Material supplied:
────────────────────────────────────────

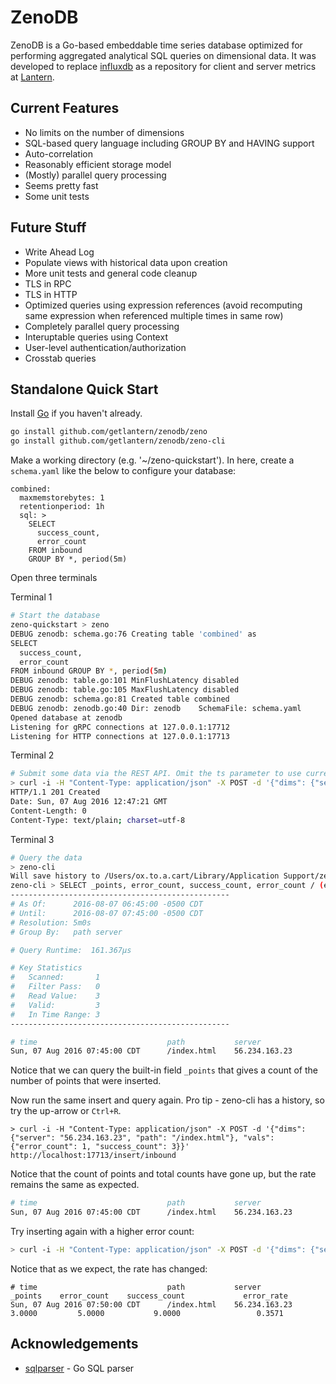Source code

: # ZenoDB

ZenoDB is a Go-based embeddable time series database optimized for performing
aggregated analytical SQL queries on dimensional data.  It was developed to
replace [influxdb](https://github.com/influxdata/influxdb/) as a repository for
client and server metrics at [Lantern](https://www.getlantern.org).

## Current Features

 * No limits on the number of dimensions
 * SQL-based query language including GROUP BY and HAVING support
 * Auto-correlation
 * Reasonably efficient storage model
 * (Mostly) parallel query processing
 * Seems pretty fast
 * Some unit tests

## Future Stuff

 * Write Ahead Log
 * Populate views with historical data upon creation
 * More unit tests and general code cleanup
 * TLS in RPC
 * TLS in HTTP
 * Optimized queries using expression references (avoid recomputing same expression when referenced multiple times in same row)
 * Completely parallel query processing
 * Interuptable queries using Context
 * User-level authentication/authorization
 * Crosstab queries

## Standalone Quick Start

Install [Go](https://golang.org/doc/install) if you haven't already.

```bash
go install github.com/getlantern/zenodb/zeno
go install github.com/getlantern/zenodb/zeno-cli
```

Make a working directory (e.g. '~/zeno-quickstart').  In here, create a
`schema.yaml` like the below to configure your database:

```
combined:
  maxmemstorebytes: 1
  retentionperiod: 1h
  sql: >
    SELECT
      success_count,
      error_count
    FROM inbound
    GROUP BY *, period(5m)
```

Open three terminals

Terminal 1

```bash
# Start the database
zeno-quickstart > zeno
DEBUG zenodb: schema.go:76 Creating table 'combined' as
SELECT
  success_count,
  error_count
FROM inbound GROUP BY *, period(5m)
DEBUG zenodb: table.go:101 MinFlushLatency disabled
DEBUG zenodb: table.go:105 MaxFlushLatency disabled
DEBUG zenodb: schema.go:81 Created table combined
DEBUG zenodb: zenodb.go:40 Dir: zenodb    SchemaFile: schema.yaml
Opened database at zenodb
Listening for gRPC connections at 127.0.0.1:17712
Listening for HTTP connections at 127.0.0.1:17713
```

Terminal 2

```bash
# Submit some data via the REST API. Omit the ts parameter to use current time.
> curl -i -H "Content-Type: application/json" -X POST -d '{"dims": {"server": "56.234.163.23", "path": "/index.html"}, "vals": {"error_count": 1, "success_count": 3}}' http://localhost:17713/insert/inbound
HTTP/1.1 201 Created
Date: Sun, 07 Aug 2016 12:47:21 GMT
Content-Length: 0
Content-Type: text/plain; charset=utf-8
```

Terminal 3

```bash
# Query the data
> zeno-cli
Will save history to /Users/ox.to.a.cart/Library/Application Support/zeno-cli/history
zeno-cli > SELECT _points, error_count, success_count, error_count / (error_count+success_count) AS error_rate FROM combined;
-------------------------------------------------
# As Of:      2016-08-07 06:45:00 -0500 CDT
# Until:      2016-08-07 07:45:00 -0500 CDT
# Resolution: 5m0s
# Group By:   path server

# Query Runtime:  161.367µs

# Key Statistics
#   Scanned:       1
#   Filter Pass:   0
#   Read Value:    3
#   Valid:         3
#   In Time Range: 3
-------------------------------------------------

# time                             path           server               _points    error_count    success_count    error_rate
Sun, 07 Aug 2016 07:45:00 CDT      /index.html    56.234.163.23         1.0000         1.0000           3.0000        0.2500
```

Notice that we can query the built-in field `_points` that gives a count of the
number of points that were inserted.

Now run the same insert and query again. Pro tip - zeno-cli has a history,
so try the up-arrow or `Ctrl+R`.

```
> curl -i -H "Content-Type: application/json" -X POST -d '{"dims": {"server": "56.234.163.23", "path": "/index.html"}, "vals": {"error_count": 1, "success_count": 3}}' http://localhost:17713/insert/inbound
```

Notice that the count of points and total counts have gone up, but the rate
remains the same as expected.

```bash
# time                             path           server               _points    error_count    success_count    error_rate
Sun, 07 Aug 2016 07:45:00 CDT      /index.html    56.234.163.23         2.0000         2.0000           6.0000        0.2500
```

Try inserting again with a higher error count:

```bash
> curl -i -H "Content-Type: application/json" -X POST -d '{"dims": {"server": "56.234.163.23", "path": "/index.html"}, "vals": {"error_count": 3, "success_count": 3}}' http://localhost:17713/insert/inbound
```

Notice that as we expect, the rate has changed:

```
# time                             path           server               _points    error_count    success_count             error_rate
Sun, 07 Aug 2016 07:50:00 CDT      /index.html    56.234.163.23         3.0000         5.0000           9.0000                 0.3571
```

## Acknowledgements

 * [sqlparser](https://github.com/xwb1989/sqlparser) - Go SQL parser
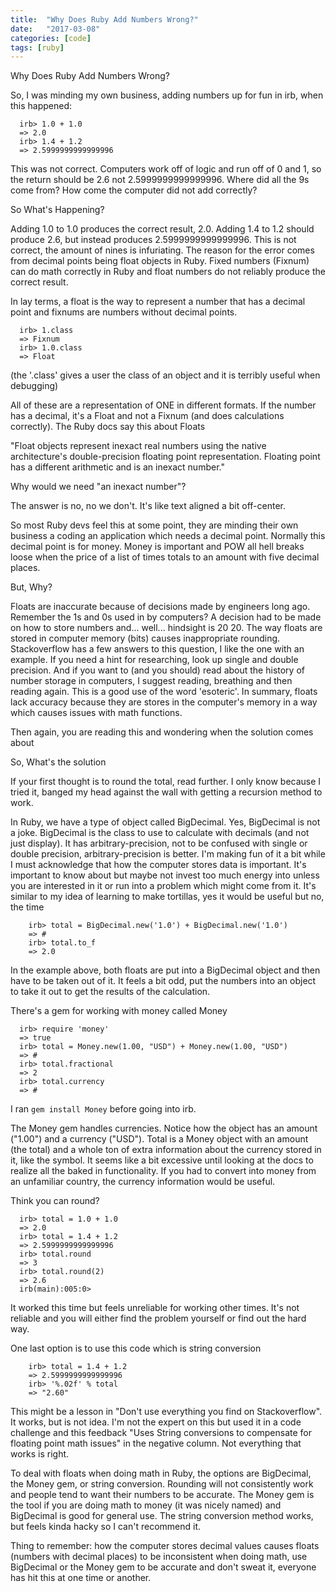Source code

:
 ```yaml
---
title:  "Why Does Ruby Add Numbers Wrong?"
date:   "2017-03-08"
categories: [code]
tags: [ruby]
---
```


Why Does Ruby Add Numbers Wrong?
<!--more-->

So, I was minding my own business, adding numbers up for fun in irb, when this happened:

    
      irb> 1.0 + 1.0
      => 2.0
      irb> 1.4 + 1.2
      => 2.5999999999999996
    
  
This was not correct. Computers work off of logic and run off of 0 and 1, so the return should be 2.6 not 2.5999999999999996. Where did all the 9s come from? How come the computer did not add correctly?

So What's Happening?

Adding 1.0 to 1.0 produces the correct result, 2.0. Adding 1.4 to 1.2 should produce 2.6, but instead produces 2.5999999999999996. This is not correct, the amount of nines is infuriating. The reason for the error comes from decimal points being float objects in Ruby. Fixed numbers (Fixnum) can do math correctly in Ruby and float numbers do not reliably produce the correct result.

In lay terms, a float is the way to represent a number that has a decimal point and fixnums are numbers without decimal points.

    
      irb> 1.class
      => Fixnum
      irb> 1.0.class
      => Float
    
  
(the '.class' gives a user the class of an object and it is terribly useful when debugging)

All of these are a representation of ONE in different formats. If the number has a decimal, it's a Float and not a Fixnum (and does calculations correctly). The Ruby docs say this about Floats

"Float objects represent inexact real numbers using the native architecture's double-precision floating point representation. Floating point has a different arithmetic and is an inexact number."

Why would we need "an inexact number"?

The answer is no, no we don't. It's like text aligned a bit off-center.

So most Ruby devs feel this at some point, they are minding their own business a coding an application which needs a decimal point. Normally this decimal point is for money. Money is important and POW all hell breaks loose when the price of a list of times totals to an amount with five decimal places.

But, Why?

Floats are inaccurate because of decisions made by engineers long ago. Remember the 1s and 0s used in by computers? A decision had to be made on how to store numbers and... well... hindsight is 20 20. The way floats are stored in computer memory (bits) causes inappropriate rounding. Stackoverflow has a few answers to this question, I like the one with an example. If you need a hint for researching, look up single and double precision. And if you want to (and you should) read about the history of number storage in computers, I suggest reading, breathing and then reading again. This is a good use of the word 'esoteric'. In summary, floats lack accuracy because they are stores in the computer's memory in a way which causes issues with math functions.

Then again, you are reading this and wondering when the solution comes about

So, What's the solution

If your first thought is to round the total, read further. I only know because I tried it, banged my head against the wall with getting a recursion method to work.

In Ruby, we have a type of object called BigDecimal. Yes, BigDecimal is not a joke. BigDecimal is the class to use to calculate with decimals (and not just display). It has arbitrary-precision, not to be confused with single or double precision, arbitrary-precision is better. I'm making fun of it a bit while I must acknowledge that how the computer stores data is important. It's important to know about but maybe not invest too much energy into unless you are interested in it or run into a problem which might come from it. It's similar to my idea of learning to make tortillas, yes it would be useful but no, the time

      
        irb> total = BigDecimal.new('1.0') + BigDecimal.new('1.0')
        => #
        irb> total.to_f
        => 2.0
      
    
In the example above, both floats are put into a BigDecimal object and then have to be taken out of it. It feels a bit odd, put the numbers into an object to take it out to get the results of the calculation.

There's a gem for working with money called Money

    
      irb> require 'money'
      => true
      irb> total = Money.new(1.00, "USD") + Money.new(1.00, "USD")
      => #
      irb> total.fractional
      => 2
      irb> total.currency
      => #
    
  
I ran `gem install Money` before going into irb.

The Money gem handles currencies. Notice how the object has an amount ("1.00") and a currency ("USD"). Total is a Money object with an amount (the total) and a whole ton of extra information about the currency stored in it, like the symbol. It seems like a bit excessive until looking at the docs to realize all the baked in functionality. If you had to convert into money from an unfamiliar country, the currency information would be useful.

Think you can round?

    
      irb> total = 1.0 + 1.0
      => 2.0
      irb> total = 1.4 + 1.2
      => 2.5999999999999996
      irb> total.round
      => 3
      irb> total.round(2)
      => 2.6
      irb(main):005:0> 
    
  
It worked this time but feels unreliable for working other times. It's not reliable and you will either find the problem yourself or find out the hard way.

One last option is to use this code which is string conversion

      
        irb> total = 1.4 + 1.2
        => 2.5999999999999996
        irb> '%.02f' % total
        => "2.60"
      
    
This might be a lesson in "Don't use everything you find on Stackoverflow". It works, but is not idea. I'm not the expert on this but used it in a code challenge and this feedback "Uses String conversions to compensate for floating point math issues" in the negative column. Not everything that works is right.

To deal with floats when doing math in Ruby, the options are BigDecimal, the Money gem, or string conversion. Rounding will not consistently work and people tend to want their numbers to be accurate. The Money gem is the tool if you are doing math to money (it was nicely named) and BigDecimal is good for general use. The string conversion method works, but feels kinda hacky so I can't recommend it.

Thing to remember: how the computer stores decimal values causes floats (numbers with decimal places) to be inconsistent when doing math, use BigDecimal or the Money gem to be accurate and don't sweat it, everyone has hit this at one time or another.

────────────────────────────────────────

Task directions: From the data above, reproduce word for word the lines running from the line with "The Money gem handles" to the line with "It worked this", ends included.

Your response:
The Money gem handles currencies. Notice how the object has an amount ("1.00") and a currency ("USD"). Total is a Money object with an amount (the total) and a whole ton of extra information about the currency stored in it, like the symbol. It seems like a bit excessive until looking at the docs to realize all the baked in functionality. If you had to convert into money from an unfamiliar country, the currency information would be useful.

Think you can round?

    
      irb> total = 1.0 + 1.0
      => 2.0
      irb> total = 1.4 + 1.2
      => 2.5999999999999996
      irb> total.round
      => 3
      irb> total.round(2)
      => 2.6
      irb(main):005:0> 
    
  
It worked this time but feels unreliable for working other times. It's not reliable and you will either find the problem yourself or find out the hard way.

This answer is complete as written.